**Data shown:**
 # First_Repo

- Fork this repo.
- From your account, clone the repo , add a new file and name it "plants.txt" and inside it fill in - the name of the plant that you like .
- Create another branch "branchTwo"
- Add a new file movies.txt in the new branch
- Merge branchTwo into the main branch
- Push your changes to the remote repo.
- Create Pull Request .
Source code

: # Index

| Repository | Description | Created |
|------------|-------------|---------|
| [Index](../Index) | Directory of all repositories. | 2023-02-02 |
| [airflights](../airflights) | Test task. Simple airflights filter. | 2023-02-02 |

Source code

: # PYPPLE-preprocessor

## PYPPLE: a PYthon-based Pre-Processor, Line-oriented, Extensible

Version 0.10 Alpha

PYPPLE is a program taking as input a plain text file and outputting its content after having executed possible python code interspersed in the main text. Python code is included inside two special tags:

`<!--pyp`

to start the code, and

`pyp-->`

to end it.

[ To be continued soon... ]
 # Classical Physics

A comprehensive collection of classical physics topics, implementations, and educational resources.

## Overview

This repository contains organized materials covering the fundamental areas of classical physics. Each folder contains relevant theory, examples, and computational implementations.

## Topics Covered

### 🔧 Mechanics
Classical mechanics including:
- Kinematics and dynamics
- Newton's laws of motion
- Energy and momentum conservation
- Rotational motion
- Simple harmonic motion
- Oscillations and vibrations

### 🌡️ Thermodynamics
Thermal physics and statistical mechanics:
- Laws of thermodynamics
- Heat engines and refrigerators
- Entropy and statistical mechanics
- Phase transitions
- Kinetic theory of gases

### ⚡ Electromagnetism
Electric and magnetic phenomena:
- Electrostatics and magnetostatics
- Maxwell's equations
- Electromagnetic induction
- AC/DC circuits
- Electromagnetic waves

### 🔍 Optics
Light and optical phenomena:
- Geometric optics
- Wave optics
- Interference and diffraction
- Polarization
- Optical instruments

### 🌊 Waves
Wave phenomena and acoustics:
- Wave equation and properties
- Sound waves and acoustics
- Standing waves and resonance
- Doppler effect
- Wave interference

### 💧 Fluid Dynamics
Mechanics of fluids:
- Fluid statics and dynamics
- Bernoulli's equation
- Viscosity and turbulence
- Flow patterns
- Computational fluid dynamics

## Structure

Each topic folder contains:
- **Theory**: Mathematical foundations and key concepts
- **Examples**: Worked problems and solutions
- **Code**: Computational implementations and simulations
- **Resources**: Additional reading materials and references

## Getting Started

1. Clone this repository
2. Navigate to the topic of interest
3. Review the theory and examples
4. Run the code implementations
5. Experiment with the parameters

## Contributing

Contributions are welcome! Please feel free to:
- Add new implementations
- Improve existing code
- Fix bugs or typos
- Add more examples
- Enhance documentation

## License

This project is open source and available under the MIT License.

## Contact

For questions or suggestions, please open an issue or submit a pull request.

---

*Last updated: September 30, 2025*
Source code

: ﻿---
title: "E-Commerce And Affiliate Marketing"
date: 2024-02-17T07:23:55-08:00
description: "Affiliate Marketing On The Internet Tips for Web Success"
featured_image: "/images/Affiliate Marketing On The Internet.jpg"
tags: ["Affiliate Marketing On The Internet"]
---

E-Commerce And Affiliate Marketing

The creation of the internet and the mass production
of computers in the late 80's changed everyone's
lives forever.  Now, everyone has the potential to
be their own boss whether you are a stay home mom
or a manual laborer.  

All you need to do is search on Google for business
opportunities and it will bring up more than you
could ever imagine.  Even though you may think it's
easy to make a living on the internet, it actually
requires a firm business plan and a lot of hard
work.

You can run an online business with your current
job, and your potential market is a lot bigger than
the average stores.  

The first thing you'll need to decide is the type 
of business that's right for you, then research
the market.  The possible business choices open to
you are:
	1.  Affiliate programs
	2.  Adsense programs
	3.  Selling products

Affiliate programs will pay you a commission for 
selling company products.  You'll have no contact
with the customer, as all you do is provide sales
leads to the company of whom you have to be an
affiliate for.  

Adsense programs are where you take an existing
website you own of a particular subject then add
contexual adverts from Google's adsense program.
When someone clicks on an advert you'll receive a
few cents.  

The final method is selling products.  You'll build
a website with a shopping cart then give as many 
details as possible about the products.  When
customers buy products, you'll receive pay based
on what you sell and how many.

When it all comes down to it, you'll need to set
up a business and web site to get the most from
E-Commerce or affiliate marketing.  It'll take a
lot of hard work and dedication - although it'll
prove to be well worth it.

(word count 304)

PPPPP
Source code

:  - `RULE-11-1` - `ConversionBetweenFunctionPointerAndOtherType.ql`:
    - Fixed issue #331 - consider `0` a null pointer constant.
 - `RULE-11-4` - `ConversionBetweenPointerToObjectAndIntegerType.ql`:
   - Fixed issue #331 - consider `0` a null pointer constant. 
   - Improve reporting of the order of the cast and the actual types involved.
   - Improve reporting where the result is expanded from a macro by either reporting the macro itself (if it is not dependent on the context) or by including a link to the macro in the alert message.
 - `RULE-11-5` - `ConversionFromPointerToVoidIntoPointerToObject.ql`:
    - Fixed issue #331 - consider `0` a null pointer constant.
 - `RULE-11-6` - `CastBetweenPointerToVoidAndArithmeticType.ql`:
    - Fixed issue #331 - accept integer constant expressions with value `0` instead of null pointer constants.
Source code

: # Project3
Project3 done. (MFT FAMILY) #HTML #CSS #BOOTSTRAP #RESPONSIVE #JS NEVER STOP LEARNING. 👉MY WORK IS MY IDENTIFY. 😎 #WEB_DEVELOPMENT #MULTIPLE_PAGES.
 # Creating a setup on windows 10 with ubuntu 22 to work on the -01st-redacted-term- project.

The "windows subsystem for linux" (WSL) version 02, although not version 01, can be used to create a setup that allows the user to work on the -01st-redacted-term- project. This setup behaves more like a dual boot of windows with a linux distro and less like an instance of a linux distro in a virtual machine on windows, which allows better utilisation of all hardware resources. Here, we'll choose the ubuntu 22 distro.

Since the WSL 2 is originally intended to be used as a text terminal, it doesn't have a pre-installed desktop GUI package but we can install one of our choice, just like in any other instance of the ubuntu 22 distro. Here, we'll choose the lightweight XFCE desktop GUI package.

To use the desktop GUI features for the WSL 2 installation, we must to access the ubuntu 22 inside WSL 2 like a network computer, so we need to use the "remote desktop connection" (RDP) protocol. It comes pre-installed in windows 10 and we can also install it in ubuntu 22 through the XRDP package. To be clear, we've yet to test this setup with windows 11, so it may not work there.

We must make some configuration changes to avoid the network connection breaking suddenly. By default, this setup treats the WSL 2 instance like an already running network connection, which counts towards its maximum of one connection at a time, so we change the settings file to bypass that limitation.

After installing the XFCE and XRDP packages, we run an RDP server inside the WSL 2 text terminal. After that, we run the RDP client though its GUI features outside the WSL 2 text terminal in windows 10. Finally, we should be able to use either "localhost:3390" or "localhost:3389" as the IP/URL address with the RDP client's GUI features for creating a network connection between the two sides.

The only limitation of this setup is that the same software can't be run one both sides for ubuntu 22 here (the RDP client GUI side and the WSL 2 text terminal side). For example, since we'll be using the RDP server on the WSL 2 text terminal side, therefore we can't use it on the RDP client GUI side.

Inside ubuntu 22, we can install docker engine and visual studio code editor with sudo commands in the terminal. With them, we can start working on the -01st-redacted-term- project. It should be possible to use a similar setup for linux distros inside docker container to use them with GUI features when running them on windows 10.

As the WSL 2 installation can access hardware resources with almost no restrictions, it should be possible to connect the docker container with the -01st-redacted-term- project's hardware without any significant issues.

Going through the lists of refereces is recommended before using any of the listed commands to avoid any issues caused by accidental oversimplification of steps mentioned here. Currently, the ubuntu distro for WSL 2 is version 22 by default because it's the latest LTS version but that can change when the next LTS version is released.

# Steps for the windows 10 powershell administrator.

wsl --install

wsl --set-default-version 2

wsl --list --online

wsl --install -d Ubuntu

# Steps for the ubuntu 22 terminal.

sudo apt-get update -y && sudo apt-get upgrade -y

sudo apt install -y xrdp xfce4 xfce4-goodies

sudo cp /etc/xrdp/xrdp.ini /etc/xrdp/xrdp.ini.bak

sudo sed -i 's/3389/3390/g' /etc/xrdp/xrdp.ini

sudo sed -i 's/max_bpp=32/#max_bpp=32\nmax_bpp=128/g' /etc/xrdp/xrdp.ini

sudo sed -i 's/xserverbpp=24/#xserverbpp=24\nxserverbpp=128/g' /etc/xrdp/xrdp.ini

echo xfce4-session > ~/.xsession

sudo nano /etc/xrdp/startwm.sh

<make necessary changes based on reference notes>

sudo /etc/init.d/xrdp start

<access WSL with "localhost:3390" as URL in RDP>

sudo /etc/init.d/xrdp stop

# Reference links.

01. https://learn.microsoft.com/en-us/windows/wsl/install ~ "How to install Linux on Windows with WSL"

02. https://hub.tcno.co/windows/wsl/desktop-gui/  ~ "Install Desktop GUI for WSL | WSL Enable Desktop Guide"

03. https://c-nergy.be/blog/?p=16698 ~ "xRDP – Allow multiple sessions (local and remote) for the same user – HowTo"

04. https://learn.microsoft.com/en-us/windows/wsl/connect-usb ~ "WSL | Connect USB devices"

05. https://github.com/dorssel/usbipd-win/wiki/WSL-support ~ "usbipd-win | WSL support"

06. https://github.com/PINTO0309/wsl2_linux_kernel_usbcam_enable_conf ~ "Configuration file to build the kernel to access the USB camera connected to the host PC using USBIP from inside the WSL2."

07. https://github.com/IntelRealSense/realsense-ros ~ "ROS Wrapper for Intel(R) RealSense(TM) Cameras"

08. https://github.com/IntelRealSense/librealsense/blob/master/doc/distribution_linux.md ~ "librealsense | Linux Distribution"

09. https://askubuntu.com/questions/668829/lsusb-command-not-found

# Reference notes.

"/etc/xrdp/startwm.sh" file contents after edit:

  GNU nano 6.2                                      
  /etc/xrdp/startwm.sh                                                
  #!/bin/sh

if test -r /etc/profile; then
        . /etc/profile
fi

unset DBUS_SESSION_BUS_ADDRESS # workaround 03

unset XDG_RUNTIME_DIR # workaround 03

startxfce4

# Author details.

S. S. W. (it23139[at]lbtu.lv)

**Your assignment:** Only the lines holding the string "constant" are needed; copy each of them from the material above.

**Result for this exercise:**
    - Fixed issue #331 - consider `0` a null pointer constant.
   - Fixed issue #331 - consider `0` a null pointer constant. 
    - Fixed issue #331 - consider `0` a null pointer constant.
    - Fixed issue #331 - accept integer constant expressions with value `0` instead of null pointer constants.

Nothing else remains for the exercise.